Warum Hyperfemininität mehr ist als ein Trend
Rollt den pinken Teppich aus, es wird Zeit für girly Girls! Dank TikTok solll Hyperfeminität vom Trend zu einer Art Bewegung werden. Was die pinken Ästhetiken der 90er- und 2000er-Jahre mit Paris Hilton, Geschlechterklischees, feministischen Kämpfen und dem Abstieg des „Girlboss” zu tun haben, hat unsere Autorin hier analysiert.
Ich wurde 1993 geboren. Ich wurde also direkt nach der Hyperfeminität der 90er-Jahre erwachsen, und in den Wirren von Y2K – dem goldenen Zeitalter von allem, was glitzert und rosa ist. Heute jage ich immer noch dem Hochgefühl nach, das ich hatte, wenn ich von der Schule nach Hause kam, um neue Folgen von „Lizzie McGuire” und „Phil aus der Zukunft” zu schauen.
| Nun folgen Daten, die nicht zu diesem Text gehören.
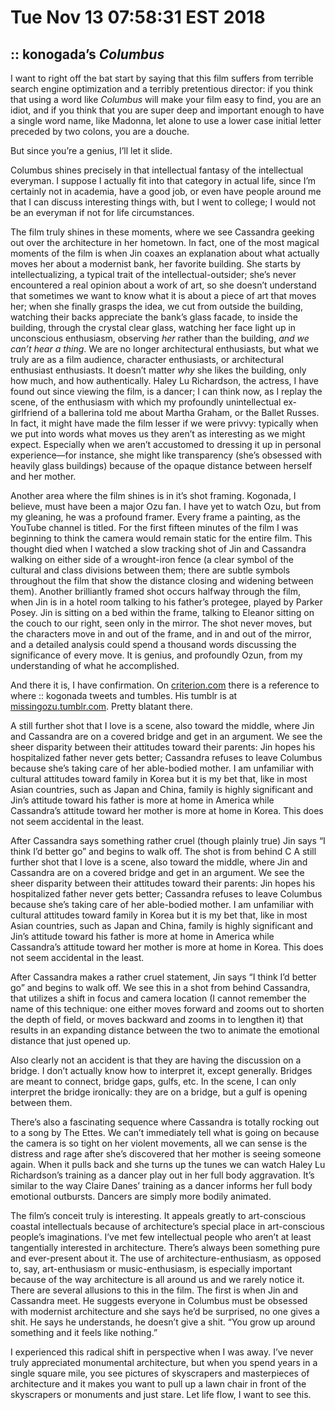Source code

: # Tue Nov 13 07:58:31 EST 2018
## :: konogada’s _Columbus_

I want to right off the bat start by saying that this film suffers from terrible
search engine optimization and a terribly pretentious director: if you think
that using a word like _Columbus_ will make your film easy to find, you are an
idiot, and if you think that you are super deep and important enough to have a
single word name, like Madonna, let alone to use a lower case initial letter
preceded by two colons, you are a douche.

But since you’re a genius, I’ll let it slide.

Columbus shines precisely in that intellectual fantasy of the intellectual
everyman. I suppose I actually fit into that category in actual life, since I’m
certainly not in academia, have a good job, or even have people around me that I
can discuss interesting things with, but I went to college; I would not be an
everyman if not for life circumstances.

The film truly shines in these moments, where we see Cassandra geeking out over
the architecture in her hometown. In fact, one of the most magical moments of
the film is when Jin coaxes an explanation about what actually moves her about a
modernist bank, her favorite building. She starts by intellectualizing, a
typical trait of the intellectual-outsider; she’s never encountered a real
opinion about a work of art, so she doesn’t understand that sometimes we want to
know what it is about a piece of art that moves her; when she finally grasps the
idea, we cut from outside the building, watching their backs appreciate the
bank’s glass facade, to inside the building, through the crystal clear glass,
watching her face light up in unconscious enthusiasm, observing _her_ rather
than the building, _and we can’t hear a thing_. We are no longer architectural
enthusiasts, but what we truly are as a film audience, character enthusiasts, or
architectural enthusiast enthusiasts. It doesn’t matter _why_ she likes the
building, only how much, and how authentically. Haley Lu Richardson, the
actress, I have found out since viewing the film, is a dancer; I can think now,
as I replay the scene, of the enthusiasm with which my profoundly unintellectual
ex-girlfriend of a ballerina told me about Martha Graham, or the Ballet Russes.
In fact, it might have made the film lesser if we were privvy: typically when we
put into words what moves us they aren’t as interesting as we might expect.
Especially when we aren’t accustomed to dressing it up in personal
experience—for instance, she might like transparency (she’s obsessed with
heavily glass buildings) because of the opaque distance between herself and her
mother.

Another area where the film shines is in it’s shot framing. Kogonada, I believe,
must have been a major Ozu fan. I have yet to watch Ozu, but from my gleaning,
he was a profound framer. Every frame a painting, as the YouTube channel is
titled. For the first fifteen minutes of the film I was beginning to think the
camera would remain static for the entire film. This thought died when I watched
a slow tracking shot of Jin and Cassandra walking on either side of a
wrought-iron fence (a clear symbol of the cultural and class divisions between
them; there are subtle symbols throughout the film that show the distance
closing and widening between them). Another brilliantly framed shot occurs
halfway through the film, when Jin is in a hotel room talking to his father’s
protegee, played by Parker Posey. Jin is sitting on a bed within the frame,
talking to Eleanor sitting on the couch to our right, seen only in the mirror.
The shot never moves, but the characters move in and out of the frame, and in
and out of the mirror, and a detailed analysis could spend a thousand words
discussing the significance of every move. It is genius, and profoundly Ozun,
from my understanding of what he accomplished.

And there it is, I have confirmation. On [criterion.com](www.criterion.com)
there is a reference to where :: kogonada tweets and tumbles. His tumblr is at
[missingozu.tumblr.com](http://missingozu.tumblr.com). Pretty blatant there.

A still further shot that I love is a scene, also toward the middle, where Jin
and Cassandra are on a covered bridge and get in an argument. We see the sheer
disparity between their attitudes toward their parents: Jin hopes his
hospitalized father never gets better; Cassandra refuses to leave Columbus
because she’s taking care of her able-bodied mother. I am unfamiliar with
cultural attitudes toward family in Korea but it is my bet that, like in most
Asian countries, such as Japan and China, family is highly significant and Jin’s
attitude toward his father is more at home in America while Cassandra’s attitude
toward her mother is more at home in Korea. This does not seem accidental in the
least.

After Cassandra says something rather cruel (though plainly true) Jin says “I
think I’d better go” and begins to walk off. The shot is from behind C
A still further shot that I love is a scene, also toward the middle, where Jin
and Cassandra are on a covered bridge and get in an argument. We see the sheer
disparity between their attitudes toward their parents: Jin hopes his
hospitalized father never gets better; Cassandra refuses to leave Columbus
because she’s taking care of her able-bodied mother. I am unfamiliar with
cultural attitudes toward family in Korea but it is my bet that, like in most
Asian countries, such as Japan and China, family is highly significant and Jin’s
attitude toward his father is more at home in America while Cassandra’s attitude
toward her mother is more at home in Korea. This does not seem accidental in the
least.

After Cassandra makes a rather cruel statement, Jin says “I think I’d better go”
and begins to walk off. We see this in a shot from behind Cassandra, that
utilizes a shift in focus and camera location (I cannot remember the name of
this technique: one either moves forward and zooms out to shorten the depth of
field, or moves backward and zooms in to lengthen it) that results in an
expanding distance between the two to animate the emotional distance that just
opened up.

Also clearly not an accident is that they are having the discussion on a
bridge. I don’t actually know how to interpret it, except generally. Bridges are
meant to connect, bridge gaps, gulfs, etc. In the scene, I can only interpret
the bridge ironically: they are on a bridge, but a gulf is opening between them.

There’s also a fascinating sequence where Cassandra is totally rocking out to a
song by The Ettes. We can’t immediately tell what is going on because the camera
is so tight on her violent movements, all we can sense is the distress and rage
after she’s discovered that her mother is seeing someone again. When it pulls
back and she turns up the tunes we can watch Haley Lu Richardson’s training as a
dancer play out in her full body aggravation. It’s similar to the way Claire
Danes’ training as a dancer informs her full body emotional outbursts. Dancers
are simply more bodily animated.

The film’s conceit truly is interesting. It appeals greatly to art-conscious
coastal intellectuals because of architecture’s special place in art-conscious
people’s imaginations. I’ve met few intellectual people who aren’t at least
tangentially interested in architecture. There’s always been something pure and
ever-present about it. The use of architecture-enthusiasm, as opposed to, say,
art-enthusiasm or music-enthusiasm, is especially important because of the way
architecture is all around us and we rarely notice it. There are several
allusions to this in the film. The first is when Jin and Cassandra meet. He
suggests everyone in Columbus must be obsessed with modernist architecture and
she says he’d be surprised, no one gives a shit. He says he understands, he
doesn’t give a shit. “You grow up around something and it feels like nothing.”

I experienced this radical shift in perspective when I was away. I’ve never
truly appreciated monumental architecture, but when you spend years in a single
square mile, you see pictures of skyscrapers and masterpieces of architecture
and it makes you want to pull up a lawn chair in front of the skyscrapers or
monuments and just stare. Let life flow, I want to see this.
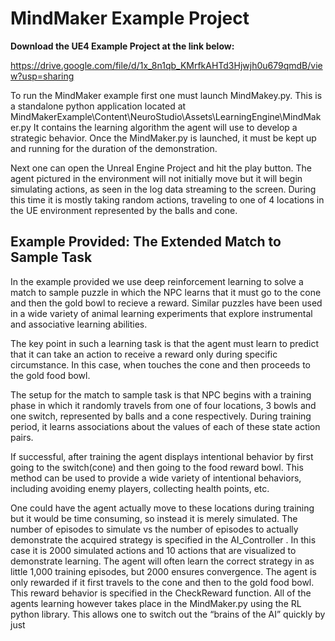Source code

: # MindMaker Example Project

**Download the UE4 Example Project at the link below:**

https://drive.google.com/file/d/1x_8n1qb_KMrfkAHTd3Hjwjh0u679qmdB/view?usp=sharing

To run the MindMaker example first one must launch MindMakey.py. This is a standalone python application located at MindMakerExample\Content\NeuroStudio\Assets\LearningEngine\MindMaker.py
It contains the learning algorithm the agent will use to develop a strategic behavior. Once the MindMaker.py is launched, it must be kept up and running for the duration of the demonstration. 

Next one can open the Unreal Engine Project and hit the play button. The agent pictured in the environment will not initially move but it will begin simulating actions, as seen in the log data streaming to the screen.  During this time it is mostly taking random actions, traveling to one of 4 locations in the UE environment represented by the balls and cone.  

## Example Provided: The Extended Match to Sample Task

In the example provided we use deep reinforcement learning to solve a match to sample puzzle in which the NPC learns that it must go to the cone and then the gold bowl to recieve a reward. Similar puzzles have been used in a wide variety of animal learning experiments that explore instrumental and associative learning abilities. 

The key point in such a learning task is that the agent must learn to predict that it can take an action to receive a reward only during specific circumstance. In this case, when  touches the cone and then proceeds to the gold food bowl.

The setup for the match to sample task is that NPC begins with a training phase in which it randomly travels from one of four locations, 3 bowls and one switch, represented by balls and a cone respectively. During training period, it learns associations about the values of each of these state action pairs.

If successful, after training the agent displays intentional behavior by first going to the switch(cone) and then going to the food reward bowl. This method can be used to provide a wide variety of intentional behaviors, including avoiding enemy players, collecting health points, etc.

One could have the agent actually move to these locations during training but it would be  time consuming, so instead it is merely simulated. The number of episodes to simulate vs the number of episodes to actually demonstrate the acquired strategy is specified  in the AI_Controller . In this case it is 2000 simulated actions and 10 actions that are visualized to demonstrate learning.  The agent will often learn the correct strategy in as little 1,000 training episodes, but 2000 ensures convergence. 
The agent is only rewarded if it first travels to the cone and then to the gold food bowl. This reward behavior is specified in the CheckReward function. All of the agents learning however takes place in the MindMaker.py using the RL python library.  This allows one to switch out the “brains of the AI” quickly by just 
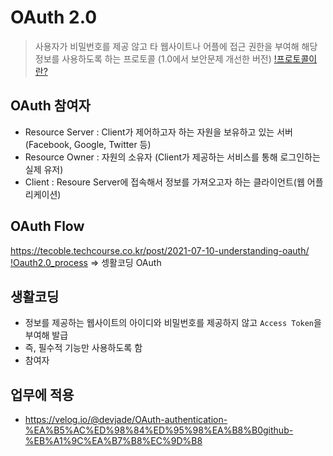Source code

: # OAuth 2.0
 > 사용자가 비밀번호를 제공 않고 타 웹사이트나 어플에 접근 권한을 부여해 해당 정보를 사용하도록 하는 프로토콜
   (1.0에서 보안문제 개선한 버전)
   [!프로토콜이란?](./%ED%94%84%EB%A1%9C%ED%86%A0%EC%BD%9C.md)

## OAuth 참여자
  - Resource Server : Client가 제어하고자 하는 자원을 보유하고 있는 서버
    (Facebook, Google, Twitter 등)
  - Resource Owner : 자원의 소유자
    (Client가 제공하는 서비스를 통해 로그인하는 실제 유저)
  - Client : Resoure Server에 접속해서 정보를 가져오고자 하는 클라이언트(웹 어플리케이션)

## OAuth Flow
  https://tecoble.techcourse.co.kr/post/2021-07-10-understanding-oauth/
  [!Oauth2.0_process](./README_images/oauth2.0-process.png)
  => 셍활코딩 OAuth 

## 생활코딩
  - 정보를 제공하는 웹사이트의 아이디와 비밀번호를 제공하지 않고 `Access Token`을 부여해 발급
  - 즉, 필수적 기능만 사용하도록 함
  - 참여자

## 업무에 적용
  - https://velog.io/@devjade/OAuth-authentication-%EA%B5%AC%ED%98%84%ED%95%98%EA%B8%B0github-%EB%A1%9C%EA%B7%B8%EC%9D%B8
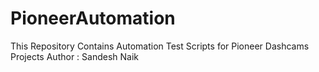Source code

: # PioneerAutomation
This Repository Contains Automation Test Scripts for Pioneer Dashcams Projects
Author : Sandesh Naik
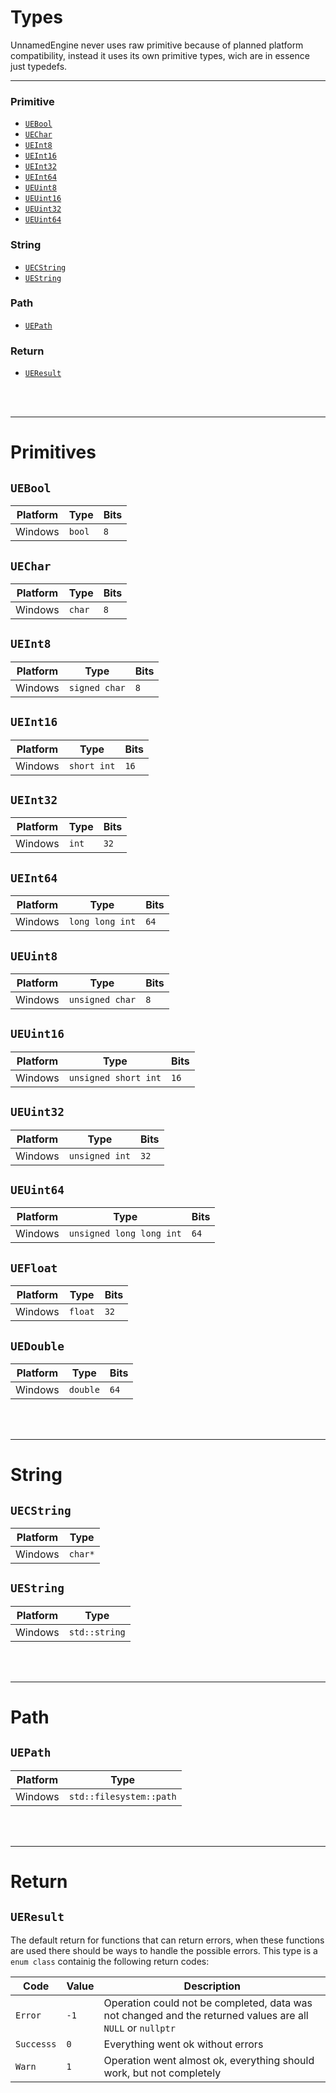 <style>
    table {
        margin-left: 0px;
    }
</style>

# Types

UnnamedEngine never uses raw primitive because of planned platform compatibility, instead it uses its own primitive types, wich are in essence just typedefs.

---

### Primitive
  - [`UEBool`](#UEBool)
  - [`UEChar`](#UEChar)
  - [`UEInt8`](#UEInt8)
  - [`UEInt16`](#UEInt16)
  - [`UEInt32`](#UEInt32)
  - [`UEInt64`](#UEInt64)
  - [`UEUint8`](#UEUint8)
  - [`UEUint16`](#UEUint16)
  - [`UEUint32`](#UEUint32)
  - [`UEUint64`](#UEUint64)

### String
- [`UECString`](#UECString)
- [`UEString`](#UEString)

### Path
- [`UEPath`](#UEPath)

### Return
- [`UEResult`](#UEResult)

<br><br>

---
# Primitives

## <a name="UEBool"></a> `UEBool`
| Platform | Type   | Bits |
| -------- | ------ | ---- |
| Windows  | `bool` | `8`  |

## <a name="UEChar"></a> `UEChar`
| Platform | Type   | Bits |
| -------- | ------ | ---- |
| Windows  | `char` | `8`  |

## <a name="UEInt8"></a> `UEInt8`
| Platform | Type          | Bits |
| -------- | ------------- | ---- |
| Windows  | `signed char` | `8`  |

## <a name="UEInt16"></a> `UEInt16`
| Platform | Type        | Bits |
| -------- | ----------- | ---- |
| Windows  | `short int` | `16` |

## <a name="UEInt32"></a> `UEInt32`
| Platform | Type  | Bits |
| -------- | ----- | ---- |
| Windows  | `int` | `32` |

## <a name="UEInt64"></a> `UEInt64`
| Platform | Type            | Bits |
| -------- | --------------- | ---- |
| Windows  | `long long int` | `64` |

## <a name="UEUint8"></a> `UEUint8`
| Platform | Type            | Bits |
| -------- | --------------- | ---- |
| Windows  | `unsigned char` | `8`  |

## <a name="UEUint16"></a> `UEUint16`
| Platform | Type                 | Bits |
| -------- | -------------------- | ---- |
| Windows  | `unsigned short int` | `16` |

## <a name="UEUint32"></a> `UEUint32`
| Platform | Type           | Bits |
| -------- | -------------- | ---- |
| Windows  | `unsigned int` | `32` |

## <a name="UEUint64"></a> `UEUint64`
| Platform | Type                     | Bits |
| -------- | ------------------------ | ---- |
| Windows  | `unsigned long long int` | `64` |

## <a name="UEFloat"></a> `UEFloat`
| Platform | Type    | Bits |
| -------- | ------- | ---- |
| Windows  | `float` | `32` |

## <a name="UEDouble"></a> `UEDouble`
| Platform | Type     | Bits |
| -------- | -------- | ---- |
| Windows  | `double` | `64` |

<br><br>

---
# String

## <a name="UECString"></a> `UECString`
| Platform | Type    |
| -------- | ------- |
| Windows  | `char*` |

## <a name="UEString"></a> `UEString`
| Platform | Type          |
| -------- | ------------- |
| Windows  | `std::string` |

<br><br>

---
# Path

## <a name="UEPath"></a> `UEPath`
| Platform | Type                    |
| -------- | ----------------------- |
| Windows  | `std::filesystem::path` |

<br><br>

---
# Return

## <a name="UEResult"></a> `UEResult`
The default return for functions that can return errors, when these functions are used there should be ways to handle the possible errors. This type is a `enum class` containig the following return codes:

| Code       | Value | Description |
| ---------- | ----- | --- |
| `Error`    | `-1`  | Operation could not be completed, data was not changed and the returned values are all `NULL` or `nullptr` |
| `Successs` | `0`   | Everything went ok without errors |
| `Warn`     | `1`   |Operation went almost ok, everything should work, but not completely |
Für „girly Girls” wie mich war diese Zeit wie das Paradies. Ich ging jeden Tag geschminkt zur Schule, klebte mir French Press-On Nails aus der Drogerie auf, trug neonfarbene Jogginghosen aus der „PINK”-Kollektion von Victoria’s Secret und besitze immer noch die magentafarbene Pochette-Tasche von Coach, um die ich meine Mutter anbettelte. In den Vorstädten vom [US-Bundesstaat] New England machte mich all das aber auch zu einer Außenseiterin. Meine Mitschüler*innen hielten Tom-Brady-Trikots oder Slides von Jack Rodgers für das höchste Fashion-Level, und von der Middle School an verfolgten mich Hänseleien, die mich als Dummchen darstellten, obwohl ich fast immer nur Einsen hatte.
Bild via NYLON.com
Ich erlebte auch andere der Schattenseiten von Hyperfemininität, die die frühen 00er-Jahre prägte. Ich erinnere mich, wie ich meinerFreundinnen um ihre Hüftknochen beneidete, die man in ihren tief sitzenden Jeans deutlich erkennen konnte. Auf den Covern von Zeitschriften sah ich junge weibliche Stars, die eine halb so große Kleidergröße trugen wie ich, und trotzdem wegen ihres Gewichts angefeindet wurden. Während der Middle Schol machte ich zum ersten Mal eine Diät; in der Highschool gingen meine Freundinnen und ich gemeinsam zu Weight Watchers, und am College hatte ich meinen Körper dank einer Diät aus Eiweiß, Melba-Toast, Naturjoghurt und Babybel-Käse auf Kleidergröße 32 reduziert.
Es hat Jahre gedauert, bis ich den Schaden verarbeitet habe, den diese Zeit in meinem Selbstbild hinterlassen hat. Es dauerte aber genauso lange, bis ich erkannte, dass ein Großteil des Schadens von all den Pessimist*in kam. Zu ihnen gehörten die Lehrer*innen, die mich dafür tadelten, dass ich mit einer Handtasche zum Unterricht kam, und die Freund*innen, die sich über meine Art zu sprechen lustig machten (ich sprach mit akzentuierten Lauten wie kalifornische „Valley Girls“). Genauso wie die Cover der Magazine mir sagten, was ich nicht war, sagten diese Leute mir, was ich nicht sein konnte – nämlich klug und girly, würdig und feminin.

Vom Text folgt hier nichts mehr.